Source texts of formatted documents

Segment Open

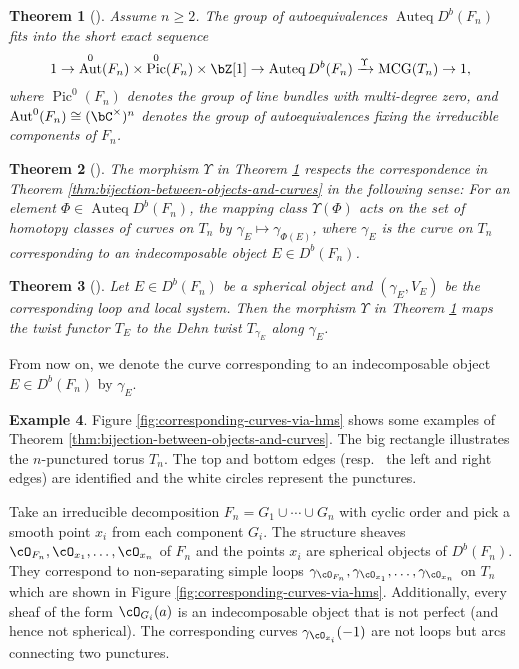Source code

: \documentclass{amsart}
\numberwithin{equation}{section}
\theoremstyle{plain}
\newtheorem{theorem}{Theorem}[section]
\theoremstyle{definition}
\newtheorem{example}[theorem]{Example}
\DeclareMathOperator{\Auteq}{\mathrm{Auteq}}
\DeclareMathOperator{\Pic}{\mathrm{Pic}}
\DeclareMathOperator{\MCG}{\mathrm{MCG}}
\DeclareMathOperator{\Aut}{\mathrm{Aut}}
\begin{document}
\begin{theorem}[{\cite[Theorem D]{2020arXiv201108288O}}]\label{thm:autoequivalence-of-I_n-curve}
    Assume $n \geq 2$.
    The group of autoequivalences $\Auteq{D^b(F_n)}$ fits into the short exact sequence
    \begin{equation}
        1 \to \Aut^0(F_n) \times \Pic^0(F_n) \times \bZ[1] \to \Auteq{D^b(F_n)} \xrightarrow{\Upsilon} \MCG(T_n) \to 1,
    \end{equation}
    where $\Pic^0(F_n)$ denotes the group of line bundles with multi-degree zero, and $\Aut^0(F_n) \cong (\bC^\times)^n$ denotes the group of autoequivalences fixing the irreducible components of $F_n$.
\end{theorem}
\begin{theorem}[{\cite[Corollary 7.37]{2020arXiv201108288O}}]\label{thm:definition-of-upsilon}
    The morphism $\Upsilon$ in Theorem \ref{thm:autoequivalence-of-I_n-curve} respects the correspondence in Theorem \ref{thm:bijection-between-objects-and-curves} in the following sense:
    For an element $\Phi \in \Auteq{D^b(F_n)}$, the mapping class $\Upsilon(\Phi)$ acts on the set of homotopy classes of curves on $T_n$ by $\gamma_E \mapsto \gamma_{\Phi(E)}$, where $\gamma_E$ is the curve on $T_n$ corresponding to an indecomposable object $E \in D^b(F_n)$.
\end{theorem}
\begin{theorem}[{\cite[Theorem 5.9]{2020arXiv201108288O}}]\label{thm:spherical-twist-and-dehn-twist}
    Let $E \in D^b(F_n)$ be a spherical object and $(\gamma_E, V_E)$ be the corresponding loop and local system. Then the morphism $\Upsilon$ in Theorem \ref{thm:autoequivalence-of-I_n-curve} maps the twist functor $T_E$ to the Dehn twist $T_{\gamma_E}$ along $\gamma_E$.
\end{theorem}

From now on, we denote the curve corresponding to an indecomposable object $E \in D^b(F_n)$ by $\gamma_E$.


\begin{example}
    Figure \ref{fig:corresponding-curves-via-hms} shows some examples of Theorem \ref{thm:bijection-between-objects-and-curves}.
    The big rectangle illustrates the $n$-punctured torus $T_n$.
    The top and bottom edges (resp.~ the left and right edges) are identified and the white circles represent the punctures.

    Take an irreducible decomposition $F_n = G_1 \cup \cdots \cup G_n$ with cyclic order and pick a smooth point $x_i$ from each component $G_i$.
    The structure sheaves $\cO_{F_n}, \cO_{x_1}, \dots, \cO_{x_n}$ of $F_n$ and the points $x_i$ are spherical objects of $D^b(F_n)$.
    They correspond to non-separating simple loops $\gamma_{\cO_{F_n}}, \gamma_{\cO_{x_1}}, \dots, \gamma_{\cO_{x_n}}$ on $T_n$ which are shown in Figure \ref{fig:corresponding-curves-via-hms}.
    Additionally, every sheaf of the form $\cO_{G_i}(a)$ is an indecomposable object that is not perfect (and hence not spherical).
    The corresponding curves $\gamma_{\cO_{x_i}}(-1)$ are not loops but arcs connecting two punctures.
\end{example}
\end{document}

Segment Closed

* [What is required] Your answer should be the lines above, from the line containing "Assume $n \geq 2$." up to and including the line containing "respects the correspondence", reproduced exactly and with nothing else.

* [Task solution]
    Assume $n \geq 2$.
    The group of autoequivalences $\Auteq{D^b(F_n)}$ fits into the short exact sequence
    \begin{equation}
        1 \to \Aut^0(F_n) \times \Pic^0(F_n) \times \bZ[1] \to \Auteq{D^b(F_n)} \xrightarrow{\Upsilon} \MCG(T_n) \to 1,
    \end{equation}
    where $\Pic^0(F_n)$ denotes the group of line bundles with multi-degree zero, and $\Aut^0(F_n) \cong (\bC^\times)^n$ denotes the group of autoequivalences fixing the irreducible components of $F_n$.
\end{theorem}
\begin{theorem}[{\cite[Corollary 7.37]{2020arXiv201108288O}}]\label{thm:definition-of-upsilon}
    The morphism $\Upsilon$ in Theorem \ref{thm:autoequivalence-of-I_n-curve} respects the correspondence in Theorem \ref{thm:bijection-between-objects-and-curves} in the following sense:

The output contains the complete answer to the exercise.